Alberto Behar, titolare dell’albergo, e la sua famiglia (la moglie Eugenia e quattro figli), ebrei con cittadinanza turca, vengono sequestrati insieme agli altri prigionieri.
Nelle prime ore del mattino Alberto Behar viene prelevato da due soldati tedeschi e condotto al comando di Baveno. L’intervento diretto del console turco - amico di famiglia e ospite presso la villa dei Behar a Meina in seguito al bombardamento della sede del consolato turco a Milano – impone ai tedeschi la liberazione del Signor Behar, minacciando di scatenare un incidente diplomatico (la Turchia era ancora un paese neutrale). Da quel momento i Behar, pur sotto sequestro, possono girare per l’albergo con l’assoluto divieto di uscire.

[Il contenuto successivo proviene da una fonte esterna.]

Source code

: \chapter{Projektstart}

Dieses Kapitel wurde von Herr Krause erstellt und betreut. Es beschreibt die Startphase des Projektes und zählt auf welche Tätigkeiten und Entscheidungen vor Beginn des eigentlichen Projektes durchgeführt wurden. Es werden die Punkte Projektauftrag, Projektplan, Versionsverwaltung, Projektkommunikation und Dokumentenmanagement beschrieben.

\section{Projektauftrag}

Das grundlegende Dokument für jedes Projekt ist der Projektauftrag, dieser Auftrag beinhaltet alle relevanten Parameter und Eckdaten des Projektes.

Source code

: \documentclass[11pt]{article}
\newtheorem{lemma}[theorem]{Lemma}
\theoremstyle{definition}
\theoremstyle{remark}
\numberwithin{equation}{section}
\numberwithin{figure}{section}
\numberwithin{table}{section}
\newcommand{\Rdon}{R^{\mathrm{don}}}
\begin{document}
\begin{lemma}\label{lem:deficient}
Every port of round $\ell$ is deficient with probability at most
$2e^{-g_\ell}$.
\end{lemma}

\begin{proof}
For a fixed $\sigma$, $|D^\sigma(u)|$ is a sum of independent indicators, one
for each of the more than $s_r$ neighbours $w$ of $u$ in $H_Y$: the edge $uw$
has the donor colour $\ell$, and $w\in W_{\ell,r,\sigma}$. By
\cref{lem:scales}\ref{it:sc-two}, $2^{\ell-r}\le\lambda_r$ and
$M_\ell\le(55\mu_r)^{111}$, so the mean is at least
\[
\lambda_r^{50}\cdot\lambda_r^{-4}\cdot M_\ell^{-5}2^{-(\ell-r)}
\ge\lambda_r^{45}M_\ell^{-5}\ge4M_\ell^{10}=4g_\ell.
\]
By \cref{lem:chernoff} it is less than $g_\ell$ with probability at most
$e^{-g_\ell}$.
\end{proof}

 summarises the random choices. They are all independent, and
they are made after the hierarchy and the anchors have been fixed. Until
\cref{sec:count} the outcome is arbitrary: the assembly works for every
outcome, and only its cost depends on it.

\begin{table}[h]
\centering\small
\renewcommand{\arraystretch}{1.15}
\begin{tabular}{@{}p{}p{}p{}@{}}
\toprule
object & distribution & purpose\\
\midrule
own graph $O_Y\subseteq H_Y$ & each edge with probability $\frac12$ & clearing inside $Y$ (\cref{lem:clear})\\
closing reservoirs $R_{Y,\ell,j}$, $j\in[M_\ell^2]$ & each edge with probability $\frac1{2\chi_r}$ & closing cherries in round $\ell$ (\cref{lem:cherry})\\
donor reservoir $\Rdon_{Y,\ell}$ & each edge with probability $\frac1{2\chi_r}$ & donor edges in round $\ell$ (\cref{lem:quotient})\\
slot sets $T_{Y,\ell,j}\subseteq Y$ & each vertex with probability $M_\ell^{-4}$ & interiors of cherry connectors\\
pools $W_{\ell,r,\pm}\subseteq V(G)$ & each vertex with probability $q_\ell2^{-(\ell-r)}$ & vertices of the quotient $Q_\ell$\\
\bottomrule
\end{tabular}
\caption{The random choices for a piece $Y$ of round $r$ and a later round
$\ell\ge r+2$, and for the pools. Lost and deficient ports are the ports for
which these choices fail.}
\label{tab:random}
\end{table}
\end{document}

Dopo una settimana gli ebrei tenuti sotto sequestro vengono uccisi: 12, a gruppi di quattro, durante la notte del 22 settembre, 4 (Dino Fernanedez Diaz e i tre nipoti) la notte del 23. I loro corpi vengono gettati con zavorre nelle acque del lago, a qualche centinaio di metri di distanza del paese.
Alcuni corpi affiorano dopo il primo giorno e vengono riconosciuti da alcuni abitanti del luogo.
La famiglia Behar riuscirà a salvarsi trovando rifugio in Svizzera.